Updated: Dec 7, 2020

Here's the career story of the lucky 49% of the population: You start off with all the talents and advantages; and are expected by yourself, and all that know you, to become a superstar. You think you're trying hard; but, a couple of decades later, you wake up to career mediocrity, making a nice living, but ruing a superstar's career unfulfilled, somewhere on the spectrum between acceptance and embitterment.

The unlucky 50% just have no talents or have no career to speak of for myriad possible reasons.

But the 1%... now they really crushed it. They had the same talents as the other 49; but somehow, they turned lead into gold. What's the difference? Well who knows - but here's a difference.

Well, two actually.

First - manage your career. "Well, d'uh" I hear you say. Not so. The vast majority of smart graduates, in A grade institutions, drift through their careers. The prevailing attitude is "I'll work hard, get on, and good things will come". THIS IS A RECIPE FOR WASTING CAREER YEARS. Now, my general career rule is that career years are like dog years. A career year is worth 4 normal years. That is to say, don't let even one slip by not fully exploited to its full potential. It is a criminal waste and a costly error. You can get back a lot of things; but not career years. Wake up aged 35 having trodden water, and it's very hard to dig your way out of that hole.

What you should be doing is having a plan, from day 0. Start with where you want to be in 10 years, and work backwards, to 5, 3,1. Then, as you go, measure progress against that plan. Adjust and iterate as necessary. But at least you've got a roadmap to work to. That's half the battle.

Second - know what you're trying to achieve. Here it gets a little more nuanced. The point is, it is easy to think you know what you want and make bad choices. I own that dataset. To avoid this, first, write down what career success means to you. If you get things perfectly right, what will life look like? What will you be doing?

As an example/sample template, here are my criteria. Your's may be the complete opposite of these, or just very different - that's a personal choice obviously.

My job criteria:

  1. Somewhere I can advance my net worth materially.

  2. Somewhere with prestige (read external value) in the institution or role.

  3. Somewhere where I can advance my personal growth materially.

  4. Somewhere I can be fulfilled / happy in my day to day.

  5. Somewhere where I can move from to a decent job if things don't work out.

With these, whatever job you're considering, assess it against these 5 metrics (or your own metrics). Assess how much they achieve these objectives, and if there is any risk around this assessment. Ie, if you think a job ticks all 5 boxes; but boxes3-5 can easily turn out a disaster; that's important to consider, versus say an option that is a very high probability to deliver 1,2,4 and 5.

At different stages of your career, you will weigh these differently. At age 22 I would put more weight on the personal growth side; aged 32 you're thinking about net worth more than before.

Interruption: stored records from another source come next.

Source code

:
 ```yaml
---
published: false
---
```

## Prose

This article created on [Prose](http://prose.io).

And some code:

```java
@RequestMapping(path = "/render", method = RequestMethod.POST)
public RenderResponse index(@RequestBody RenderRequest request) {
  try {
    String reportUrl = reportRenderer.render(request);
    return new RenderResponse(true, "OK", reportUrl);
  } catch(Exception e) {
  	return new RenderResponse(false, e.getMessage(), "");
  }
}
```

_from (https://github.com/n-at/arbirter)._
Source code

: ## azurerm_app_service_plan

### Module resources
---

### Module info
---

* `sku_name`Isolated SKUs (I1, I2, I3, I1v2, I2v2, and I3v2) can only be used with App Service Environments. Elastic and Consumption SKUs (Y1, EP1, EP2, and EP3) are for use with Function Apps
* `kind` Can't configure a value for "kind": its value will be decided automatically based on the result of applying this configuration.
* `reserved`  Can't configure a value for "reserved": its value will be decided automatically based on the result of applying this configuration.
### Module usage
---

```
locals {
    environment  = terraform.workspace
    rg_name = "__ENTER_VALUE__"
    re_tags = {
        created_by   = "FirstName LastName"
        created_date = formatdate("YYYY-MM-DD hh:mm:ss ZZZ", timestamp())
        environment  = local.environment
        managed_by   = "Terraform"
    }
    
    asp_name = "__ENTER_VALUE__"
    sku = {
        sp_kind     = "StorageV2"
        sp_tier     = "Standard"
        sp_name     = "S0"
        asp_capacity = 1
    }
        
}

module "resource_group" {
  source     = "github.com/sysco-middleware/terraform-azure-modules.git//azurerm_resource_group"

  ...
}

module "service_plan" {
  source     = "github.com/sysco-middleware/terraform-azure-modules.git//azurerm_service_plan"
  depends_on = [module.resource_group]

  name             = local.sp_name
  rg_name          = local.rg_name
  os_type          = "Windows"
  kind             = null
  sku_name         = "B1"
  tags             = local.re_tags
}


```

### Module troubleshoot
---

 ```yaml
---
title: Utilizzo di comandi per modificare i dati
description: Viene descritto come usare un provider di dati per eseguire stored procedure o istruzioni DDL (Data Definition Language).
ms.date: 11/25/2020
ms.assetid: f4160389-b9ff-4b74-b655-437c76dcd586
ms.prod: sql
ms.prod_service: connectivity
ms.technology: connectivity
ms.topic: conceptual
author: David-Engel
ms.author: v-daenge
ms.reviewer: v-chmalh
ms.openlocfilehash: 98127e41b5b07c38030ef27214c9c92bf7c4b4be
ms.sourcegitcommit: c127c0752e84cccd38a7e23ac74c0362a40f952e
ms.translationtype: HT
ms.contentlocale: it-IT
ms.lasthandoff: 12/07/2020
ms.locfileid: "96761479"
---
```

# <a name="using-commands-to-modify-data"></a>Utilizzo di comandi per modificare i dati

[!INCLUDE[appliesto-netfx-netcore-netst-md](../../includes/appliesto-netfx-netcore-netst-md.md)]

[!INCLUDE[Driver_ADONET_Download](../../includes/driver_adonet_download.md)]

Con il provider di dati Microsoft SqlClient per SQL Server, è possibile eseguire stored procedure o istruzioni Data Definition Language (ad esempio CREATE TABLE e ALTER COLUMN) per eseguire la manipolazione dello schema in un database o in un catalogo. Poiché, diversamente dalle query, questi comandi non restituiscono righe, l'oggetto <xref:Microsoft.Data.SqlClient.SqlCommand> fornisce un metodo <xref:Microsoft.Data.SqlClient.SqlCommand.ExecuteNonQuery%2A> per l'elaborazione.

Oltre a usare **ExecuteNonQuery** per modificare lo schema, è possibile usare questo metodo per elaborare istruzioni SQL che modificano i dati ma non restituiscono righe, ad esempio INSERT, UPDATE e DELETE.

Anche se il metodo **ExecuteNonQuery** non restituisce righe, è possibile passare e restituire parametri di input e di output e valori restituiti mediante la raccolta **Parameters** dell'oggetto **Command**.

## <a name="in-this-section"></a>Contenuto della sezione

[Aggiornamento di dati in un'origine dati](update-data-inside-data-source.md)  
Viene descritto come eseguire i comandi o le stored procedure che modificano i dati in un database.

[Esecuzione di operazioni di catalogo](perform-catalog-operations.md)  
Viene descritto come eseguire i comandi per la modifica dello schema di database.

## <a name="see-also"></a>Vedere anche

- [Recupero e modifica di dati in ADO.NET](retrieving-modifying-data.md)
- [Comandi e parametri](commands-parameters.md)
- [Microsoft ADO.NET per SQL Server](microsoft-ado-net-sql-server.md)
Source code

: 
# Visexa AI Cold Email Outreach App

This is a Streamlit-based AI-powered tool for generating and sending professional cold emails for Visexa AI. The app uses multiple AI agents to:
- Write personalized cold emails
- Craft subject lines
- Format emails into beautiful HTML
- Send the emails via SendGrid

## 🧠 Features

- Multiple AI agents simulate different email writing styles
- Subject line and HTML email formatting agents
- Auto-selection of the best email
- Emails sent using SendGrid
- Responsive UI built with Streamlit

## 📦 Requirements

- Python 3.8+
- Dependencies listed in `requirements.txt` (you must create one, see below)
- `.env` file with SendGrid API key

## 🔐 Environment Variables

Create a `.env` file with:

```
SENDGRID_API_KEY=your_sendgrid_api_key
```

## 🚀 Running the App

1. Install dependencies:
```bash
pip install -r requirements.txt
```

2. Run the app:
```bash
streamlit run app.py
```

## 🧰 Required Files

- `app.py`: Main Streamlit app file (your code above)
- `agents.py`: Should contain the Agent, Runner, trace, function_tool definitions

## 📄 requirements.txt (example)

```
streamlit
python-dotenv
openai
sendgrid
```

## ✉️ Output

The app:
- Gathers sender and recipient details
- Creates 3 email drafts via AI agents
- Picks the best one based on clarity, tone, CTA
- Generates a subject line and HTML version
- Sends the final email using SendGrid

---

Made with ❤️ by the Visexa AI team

Point 3 is important - it isn't about ego; it's about the external value a good brand and a good position gives you. The concept of external value is important - it is what helps you find a job and get paid well. Ie, how much are you worth in the job market. Some people say things like "I'm not an egoistic person. I don't need a fancy title, or to work for McKinsey". That is as may be, but the title and the brand are what get you good jobs that you do want later, so it is a factor. Don't ignore title in your negotiations.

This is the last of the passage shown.